== TASK DESCRIPTION ==
Transcribe each record exactly, but omit pictures.

------ EXTRACTED DATA

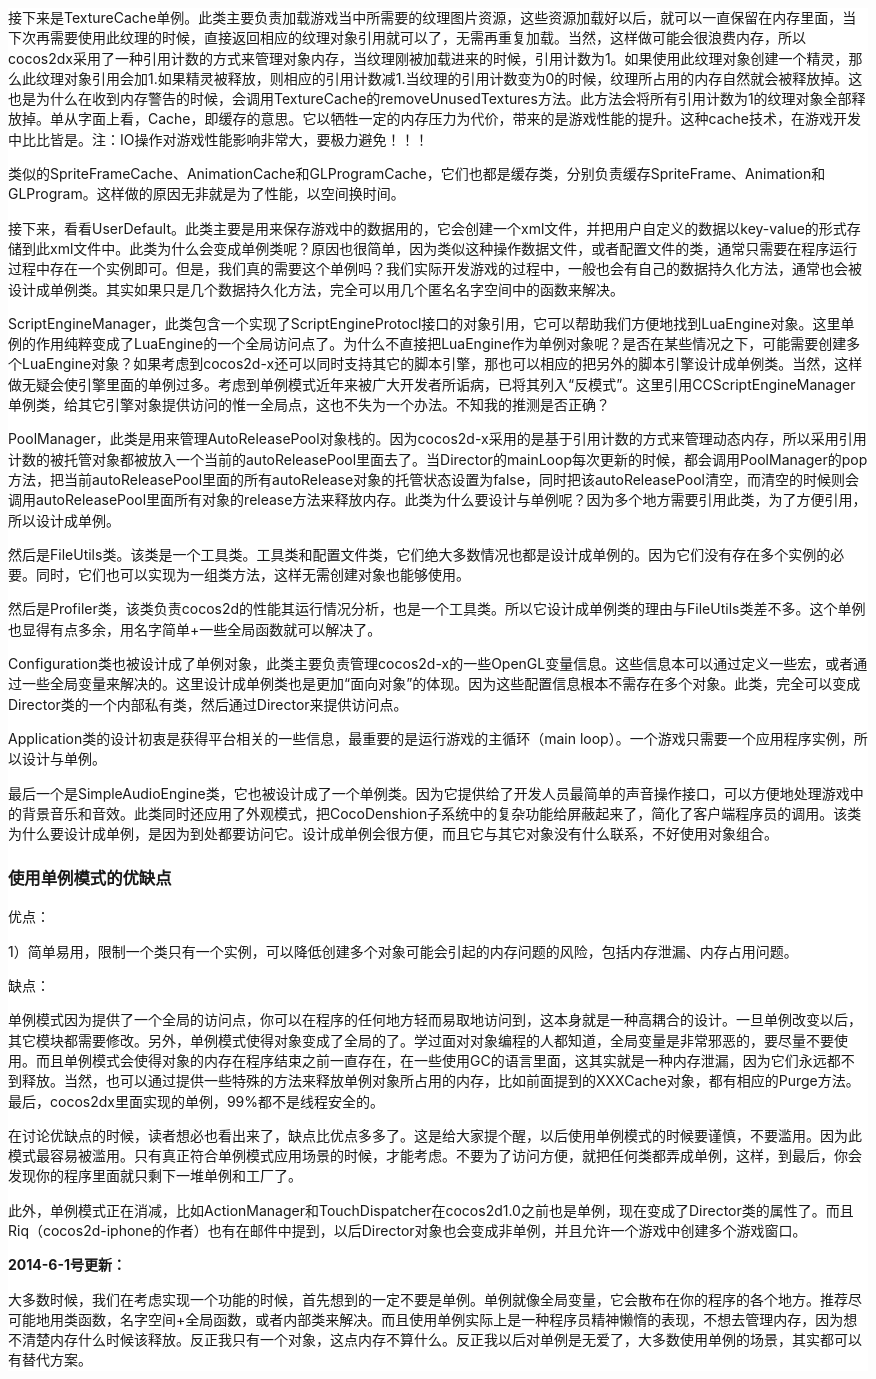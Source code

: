接下来是TextureCache单例。此类主要负责加载游戏当中所需要的纹理图片资源，这些资源加载好以后，就可以一直保留在内存里面，当下次再需要使用此纹理的时候，直接返回相应的纹理对象引用就可以了，无需再重复加载。当然，这样做可能会很浪费内存，所以cocos2dx采用了一种引用计数的方式来管理对象内存，当纹理刚被加载进来的时候，引用计数为1。如果使用此纹理对象创建一个精灵，那么此纹理对象引用会加1.如果精灵被释放，则相应的引用计数减1.当纹理的引用计数变为0的时候，纹理所占用的内存自然就会被释放掉。这也是为什么在收到内存警告的时候，会调用TextureCache的removeUnusedTextures方法。此方法会将所有引用计数为1的纹理对象全部释放掉。单从字面上看，Cache，即缓存的意思。它以牺牲一定的内存压力为代价，带来的是游戏性能的提升。这种cache技术，在游戏开发中比比皆是。注：IO操作对游戏性能影响非常大，要极力避免！！！

类似的SpriteFrameCache、AnimationCache和GLProgramCache，它们也都是缓存类，分别负责缓存SpriteFrame、Animation和GLProgram。这样做的原因无非就是为了性能，以空间换时间。

接下来，看看UserDefault。此类主要是用来保存游戏中的数据用的，它会创建一个xml文件，并把用户自定义的数据以key-value的形式存储到此xml文件中。此类为什么会变成单例类呢？原因也很简单，因为类似这种操作数据文件，或者配置文件的类，通常只需要在程序运行过程中存在一个实例即可。但是，我们真的需要这个单例吗？我们实际开发游戏的过程中，一般也会有自己的数据持久化方法，通常也会被设计成单例类。其实如果只是几个数据持久化方法，完全可以用几个匿名名字空间中的函数来解决。

ScriptEngineManager，此类包含一个实现了ScriptEngineProtocl接口的对象引用，它可以帮助我们方便地找到LuaEngine对象。这里单例的作用纯粹变成了LuaEngine的一个全局访问点了。为什么不直接把LuaEngine作为单例对象呢？是否在某些情况之下，可能需要创建多个LuaEngine对象？如果考虑到cocos2d-x还可以同时支持其它的脚本引擎，那也可以相应的把另外的脚本引擎设计成单例类。当然，这样做无疑会使引擎里面的单例过多。考虑到单例模式近年来被广大开发者所诟病，已将其列入“反模式”。这里引用CCScriptEngineManager单例类，给其它引擎对象提供访问的惟一全局点，这也不失为一个办法。不知我的推测是否正确？

PoolManager，此类是用来管理AutoReleasePool对象栈的。因为cocos2d-x采用的是基于引用计数的方式来管理动态内存，所以采用引用计数的被托管对象都被放入一个当前的autoReleasePool里面去了。当Director的mainLoop每次更新的时候，都会调用PoolManager的pop方法，把当前autoReleasePool里面的所有autoRelease对象的托管状态设置为false，同时把该autoReleasePool清空，而清空的时候则会调用autoReleasePool里面所有对象的release方法来释放内存。此类为什么要设计与单例呢？因为多个地方需要引用此类，为了方便引用，所以设计成单例。

然后是FileUtils类。该类是一个工具类。工具类和配置文件类，它们绝大多数情况也都是设计成单例的。因为它们没有存在多个实例的必要。同时，它们也可以实现为一组类方法，这样无需创建对象也能够使用。

然后是Profiler类，该类负责cocos2d的性能其运行情况分析，也是一个工具类。所以它设计成单例类的理由与FileUtils类差不多。这个单例也显得有点多余，用名字简单+一些全局函数就可以解决了。

Configuration类也被设计成了单例对象，此类主要负责管理cocos2d-x的一些OpenGL变量信息。这些信息本可以通过定义一些宏，或者通过一些全局变量来解决的。这里设计成单例类也是更加“面向对象”的体现。因为这些配置信息根本不需存在多个对象。此类，完全可以变成Director类的一个内部私有类，然后通过Director来提供访问点。

Application类的设计初衷是获得平台相关的一些信息，最重要的是运行游戏的主循环（main loop）。一个游戏只需要一个应用程序实例，所以设计与单例。

最后一个是SimpleAudioEngine类，它也被设计成了一个单例类。因为它提供给了开发人员最简单的声音操作接口，可以方便地处理游戏中的背景音乐和音效。此类同时还应用了外观模式，把CocoDenshion子系统中的复杂功能给屏蔽起来了，简化了客户端程序员的调用。该类为什么要设计成单例，是因为到处都要访问它。设计成单例会很方便，而且它与其它对象没有什么联系，不好使用对象组合。

### 使用单例模式的优缺点

优点：

1）简单易用，限制一个类只有一个实例，可以降低创建多个对象可能会引起的内存问题的风险，包括内存泄漏、内存占用问题。

缺点：

单例模式因为提供了一个全局的访问点，你可以在程序的任何地方轻而易取地访问到，这本身就是一种高耦合的设计。一旦单例改变以后，其它模块都需要修改。另外，单例模式使得对象变成了全局的了。学过面对对象编程的人都知道，全局变量是非常邪恶的，要尽量不要使用。而且单例模式会使得对象的内存在程序结束之前一直存在，在一些使用GC的语言里面，这其实就是一种内存泄漏，因为它们永远都不到释放。当然，也可以通过提供一些特殊的方法来释放单例对象所占用的内存，比如前面提到的XXXCache对象，都有相应的Purge方法。最后，cocos2dx里面实现的单例，99%都不是线程安全的。

在讨论优缺点的时候，读者想必也看出来了，缺点比优点多多了。这是给大家提个醒，以后使用单例模式的时候要谨慎，不要滥用。因为此模式最容易被滥用。只有真正符合单例模式应用场景的时候，才能考虑。不要为了访问方便，就把任何类都弄成单例，这样，到最后，你会发现你的程序里面就只剩下一堆单例和工厂了。

此外，单例模式正在消减，比如ActionManager和TouchDispatcher在cocos2d1.0之前也是单例，现在变成了Director类的属性了。而且Riq（cocos2d-iphone的作者）也有在邮件中提到，以后Director对象也会变成非单例，并且允许一个游戏中创建多个游戏窗口。

**2014-6-1号更新：**

大多数时候，我们在考虑实现一个功能的时候，首先想到的一定不要是单例。单例就像全局变量，它会散布在你的程序的各个地方。推荐尽可能地用类函数，名字空间+全局函数，或者内部类来解决。而且使用单例实际上是一种程序员精神懒惰的表现，不想去管理内存，因为想不清楚内存什么时候该释放。反正我只有一个对象，这点内存不算什么。反正我以后对单例是无爱了，大多数使用单例的场景，其实都可以有替代方案。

------------

== RESPONSE BOX ==
Source code

:接下来是TextureCache单例。此类主要负责加载游戏当中所需要的纹理图片资源，这些资源加载好以后，就可以一直保留在内存里面，当下次再需要使用此纹理的时候，直接返回相应的纹理对象引用就可以了，无需再重复加载。当然，这样做可能会很浪费内存，所以cocos2dx采用了一种引用计数的方式来管理对象内存，当纹理刚被加载进来的时候，引用计数为1。如果使用此纹理对象创建一个精灵，那么此纹理对象引用会加1.如果精灵被释放，则相应的引用计数减1.当纹理的引用计数变为0的时候，纹理所占用的内存自然就会被释放掉。这也是为什么在收到内存警告的时候，会调用TextureCache的removeUnusedTextures方法。此方法会将所有引用计数为1的纹理对象全部释放掉。单从字面上看，Cache，即缓存的意思。它以牺牲一定的内存压力为代价，带来的是游戏性能的提升。这种cache技术，在游戏开发中比比皆是。注：IO操作对游戏性能影响非常大，要极力避免！！！

类似的SpriteFrameCache、AnimationCache和GLProgramCache，它们也都是缓存类，分别负责缓存SpriteFrame、Animation和GLProgram。这样做的原因无非就是为了性能，以空间换时间。

接下来，看看UserDefault。此类主要是用来保存游戏中的数据用的，它会创建一个xml文件，并把用户自定义的数据以key-value的形式存储到此xml文件中。此类为什么会变成单例类呢？原因也很简单，因为类似这种操作数据文件，或者配置文件的类，通常只需要在程序运行过程中存在一个实例即可。但是，我们真的需要这个单例吗？我们实际开发游戏的过程中，一般也会有自己的数据持久化方法，通常也会被设计成单例类。其实如果只是几个数据持久化方法，完全可以用几个匿名名字空间中的函数来解决。

ScriptEngineManager，此类包含一个实现了ScriptEngineProtocl接口的对象引用，它可以帮助我们方便地找到LuaEngine对象。这里单例的作用纯粹变成了LuaEngine的一个全局访问点了。为什么不直接把LuaEngine作为单例对象呢？是否在某些情况之下，可能需要创建多个LuaEngine对象？如果考虑到cocos2d-x还可以同时支持其它的脚本引擎，那也可以相应的把另外的脚本引擎设计成单例类。当然，这样做无疑会使引擎里面的单例过多。考虑到单例模式近年来被广大开发者所诟病，已将其列入“反模式”。这里引用CCScriptEngineManager单例类，给其它引擎对象提供访问的惟一全局点，这也不失为一个办法。不知我的推测是否正确？

PoolManager，此类是用来管理AutoReleasePool对象栈的。因为cocos2d-x采用的是基于引用计数的方式来管理动态内存，所以采用引用计数的被托管对象都被放入一个当前的autoReleasePool里面去了。当Director的mainLoop每次更新的时候，都会调用PoolManager的pop方法，把当前autoReleasePool里面的所有autoRelease对象的托管状态设置为false，同时把该autoReleasePool清空，而清空的时候则会调用autoReleasePool里面所有对象的release方法来释放内存。此类为什么要设计与单例呢？因为多个地方需要引用此类，为了方便引用，所以设计成单例。

然后是FileUtils类。该类是一个工具类。工具类和配置文件类，它们绝大多数情况也都是设计成单例的。因为它们没有存在多个实例的必要。同时，它们也可以实现为一组类方法，这样无需创建对象也能够使用。

然后是Profiler类，该类负责cocos2d的性能其运行情况分析，也是一个工具类。所以它设计成单例类的理由与FileUtils类差不多。这个单例也显得有点多余，用名字简单+一些全局函数就可以解决了。

Configuration类也被设计成了单例对象，此类主要负责管理cocos2d-x的一些OpenGL变量信息。这些信息本可以通过定义一些宏，或者通过一些全局变量来解决的。这里设计成单例类也是更加“面向对象”的体现。因为这些配置信息根本不需存在多个对象。此类，完全可以变成Director类的一个内部私有类，然后通过Director来提供访问点。

Application类的设计初衷是获得平台相关的一些信息，最重要的是运行游戏的主循环（main loop）。一个游戏只需要一个应用程序实例，所以设计与单例。

最后一个是SimpleAudioEngine类，它也被设计成了一个单例类。因为它提供给了开发人员最简单的声音操作接口，可以方便地处理游戏中的背景音乐和音效。此类同时还应用了外观模式，把CocoDenshion子系统中的复杂功能给屏蔽起来了，简化了客户端程序员的调用。该类为什么要设计成单例，是因为到处都要访问它。设计成单例会很方便，而且它与其它对象没有什么联系，不好使用对象组合。

### 使用单例模式的优缺点

优点：

1）简单易用，限制一个类只有一个实例，可以降低创建多个对象可能会引起的内存问题的风险，包括内存泄漏、内存占用问题。

缺点：

单例模式因为提供了一个全局的访问点，你可以在程序的任何地方轻而易取地访问到，这本身就是一种高耦合的设计。一旦单例改变以后，其它模块都需要修改。另外，单例模式使得对象变成了全局的了。学过面对对象编程的人都知道，全局变量是非常邪恶的，要尽量不要使用。而且单例模式会使得对象的内存在程序结束之前一直存在，在一些使用GC的语言里面，这其实就是一种内存泄漏，因为它们永远都不到释放。当然，也可以通过提供一些特殊的方法来释放单例对象所占用的内存，比如前面提到的XXXCache对象，都有相应的Purge方法。最后，cocos2dx里面实现的单例，99%都不是线程安全的。

在讨论优缺点的时候，读者想必也看出来了，缺点比优点多多了。这是给大家提个醒，以后使用单例模式的时候要谨慎，不要滥用。因为此模式最容易被滥用。只有真正符合单例模式应用场景的时候，才能考虑。不要为了访问方便，就把任何类都弄成单例，这样，到最后，你会发现你的程序里面就只剩下一堆单例和工厂了。

此外，单例模式正在消减，比如ActionManager和TouchDispatcher在cocos2d1.0之前也是单例，现在变成了Director类的属性了。而且Riq（cocos2d-iphone的作者）也有在邮件中提到，以后Director对象也会变成非单例，并且允许一个游戏中创建多个游戏窗口。

**2014-6-1号更新：**

大多数时候，我们在考虑实现一个功能的时候，首先想到的一定不要是单例。单例就像全局变量，它会散布在你的程序的各个地方。推荐尽可能地用类函数，名字空间+全局函数，或者内部类来解决。而且使用单例实际上是一种程序员精神懒惰的表现，不想去管理内存，因为想不清楚内存什么时候该释放。反正我只有一个对象，这点内存不算什么。反正我以后对单例是无爱了，大多数使用单例的场景，其实都可以有替代方案。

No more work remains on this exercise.